> [Your goal]: The task calls for each line of the records below in which the word "ansible" appears.

(Source records)

-- Opening Marker --

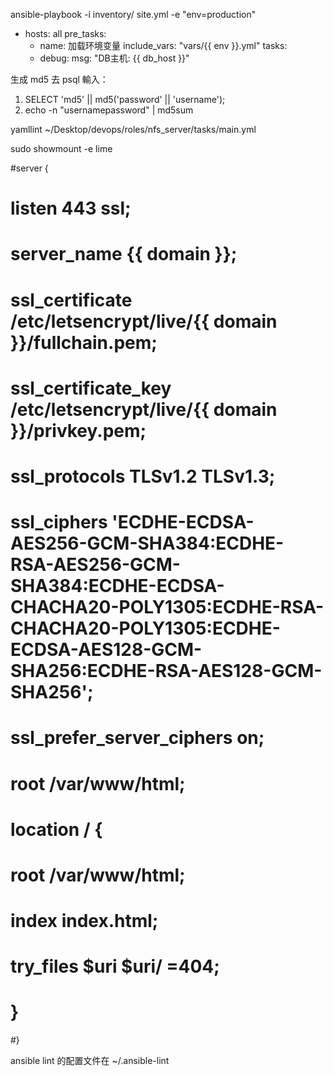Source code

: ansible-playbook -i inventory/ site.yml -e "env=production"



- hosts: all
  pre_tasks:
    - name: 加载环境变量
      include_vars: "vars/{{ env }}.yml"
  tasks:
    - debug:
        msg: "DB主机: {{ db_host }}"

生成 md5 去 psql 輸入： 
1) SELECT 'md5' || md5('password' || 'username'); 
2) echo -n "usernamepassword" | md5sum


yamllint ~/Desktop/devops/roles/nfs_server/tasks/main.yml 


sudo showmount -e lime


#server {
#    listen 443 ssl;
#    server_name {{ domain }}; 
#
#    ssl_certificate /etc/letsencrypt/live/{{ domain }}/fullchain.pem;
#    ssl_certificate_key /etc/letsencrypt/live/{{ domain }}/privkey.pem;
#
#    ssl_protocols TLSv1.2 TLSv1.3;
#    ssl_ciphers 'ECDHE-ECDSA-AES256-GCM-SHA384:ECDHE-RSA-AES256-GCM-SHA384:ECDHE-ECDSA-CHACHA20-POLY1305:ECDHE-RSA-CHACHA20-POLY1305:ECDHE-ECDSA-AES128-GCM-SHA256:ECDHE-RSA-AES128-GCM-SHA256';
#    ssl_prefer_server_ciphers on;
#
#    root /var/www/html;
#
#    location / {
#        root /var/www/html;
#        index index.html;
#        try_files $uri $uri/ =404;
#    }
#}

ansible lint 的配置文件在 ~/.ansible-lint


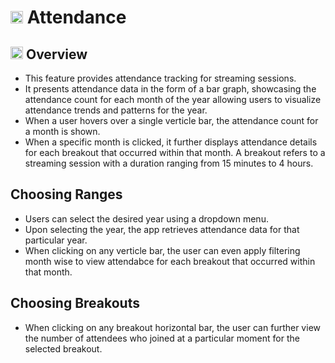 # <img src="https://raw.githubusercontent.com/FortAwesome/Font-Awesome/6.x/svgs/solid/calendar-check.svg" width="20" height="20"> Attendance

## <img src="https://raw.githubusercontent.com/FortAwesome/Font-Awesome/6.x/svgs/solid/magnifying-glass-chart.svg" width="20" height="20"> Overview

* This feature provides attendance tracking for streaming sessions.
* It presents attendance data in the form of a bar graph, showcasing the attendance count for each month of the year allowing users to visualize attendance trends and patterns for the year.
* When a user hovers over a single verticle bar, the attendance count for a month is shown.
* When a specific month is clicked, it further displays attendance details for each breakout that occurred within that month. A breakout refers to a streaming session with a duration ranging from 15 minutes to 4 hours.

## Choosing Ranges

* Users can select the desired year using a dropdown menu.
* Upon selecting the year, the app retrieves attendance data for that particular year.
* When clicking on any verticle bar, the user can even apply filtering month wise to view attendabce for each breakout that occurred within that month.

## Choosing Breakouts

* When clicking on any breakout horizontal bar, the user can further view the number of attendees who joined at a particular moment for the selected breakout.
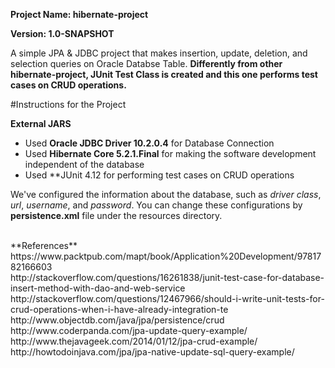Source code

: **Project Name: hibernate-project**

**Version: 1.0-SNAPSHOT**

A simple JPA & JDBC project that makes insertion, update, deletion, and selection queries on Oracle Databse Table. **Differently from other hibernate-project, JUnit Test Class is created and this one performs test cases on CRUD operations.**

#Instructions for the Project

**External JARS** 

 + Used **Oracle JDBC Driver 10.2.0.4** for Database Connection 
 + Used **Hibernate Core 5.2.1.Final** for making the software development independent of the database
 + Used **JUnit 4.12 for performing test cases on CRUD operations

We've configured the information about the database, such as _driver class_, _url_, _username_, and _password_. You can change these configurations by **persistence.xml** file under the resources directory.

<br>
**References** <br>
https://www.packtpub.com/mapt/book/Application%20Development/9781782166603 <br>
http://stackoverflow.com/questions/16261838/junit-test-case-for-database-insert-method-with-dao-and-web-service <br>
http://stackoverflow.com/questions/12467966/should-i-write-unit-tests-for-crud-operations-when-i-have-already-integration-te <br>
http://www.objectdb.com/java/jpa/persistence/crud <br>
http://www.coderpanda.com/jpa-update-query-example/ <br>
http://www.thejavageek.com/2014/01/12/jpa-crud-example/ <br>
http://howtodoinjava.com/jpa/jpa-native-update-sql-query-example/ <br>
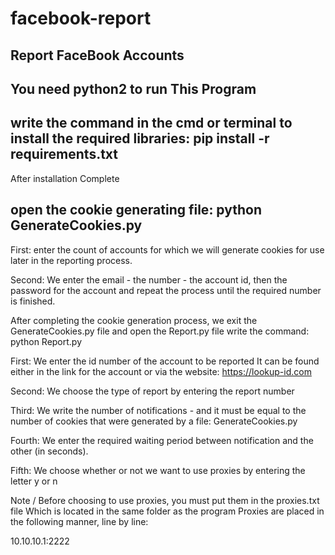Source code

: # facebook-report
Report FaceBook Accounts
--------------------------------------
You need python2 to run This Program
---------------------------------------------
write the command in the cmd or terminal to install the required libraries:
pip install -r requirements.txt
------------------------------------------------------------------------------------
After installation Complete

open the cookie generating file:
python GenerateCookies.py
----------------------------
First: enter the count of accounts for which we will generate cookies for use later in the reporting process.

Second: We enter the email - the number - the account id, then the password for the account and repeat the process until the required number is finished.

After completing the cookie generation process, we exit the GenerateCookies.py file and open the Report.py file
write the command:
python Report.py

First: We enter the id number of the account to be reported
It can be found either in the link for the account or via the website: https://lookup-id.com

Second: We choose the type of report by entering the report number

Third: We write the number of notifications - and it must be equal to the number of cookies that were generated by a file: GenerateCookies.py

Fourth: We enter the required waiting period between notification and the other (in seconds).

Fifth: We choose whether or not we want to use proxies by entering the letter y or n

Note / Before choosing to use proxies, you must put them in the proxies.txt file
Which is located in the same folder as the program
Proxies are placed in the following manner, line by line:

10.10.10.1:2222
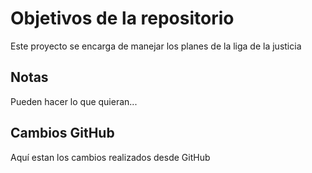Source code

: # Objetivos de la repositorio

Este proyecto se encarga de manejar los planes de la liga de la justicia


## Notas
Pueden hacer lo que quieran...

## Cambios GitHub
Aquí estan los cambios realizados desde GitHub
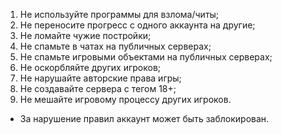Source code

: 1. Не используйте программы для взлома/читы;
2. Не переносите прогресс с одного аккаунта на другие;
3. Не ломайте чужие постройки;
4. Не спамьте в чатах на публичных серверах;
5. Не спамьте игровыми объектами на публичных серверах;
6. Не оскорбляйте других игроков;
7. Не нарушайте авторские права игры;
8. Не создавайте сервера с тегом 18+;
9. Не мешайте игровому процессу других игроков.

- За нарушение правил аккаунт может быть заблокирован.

-- Closing Marker --

> [Problem solution]:
: ansible-playbook -i inventory/ site.yml -e "env=production"
ansible lint 的配置文件在 ~/.ansible-lint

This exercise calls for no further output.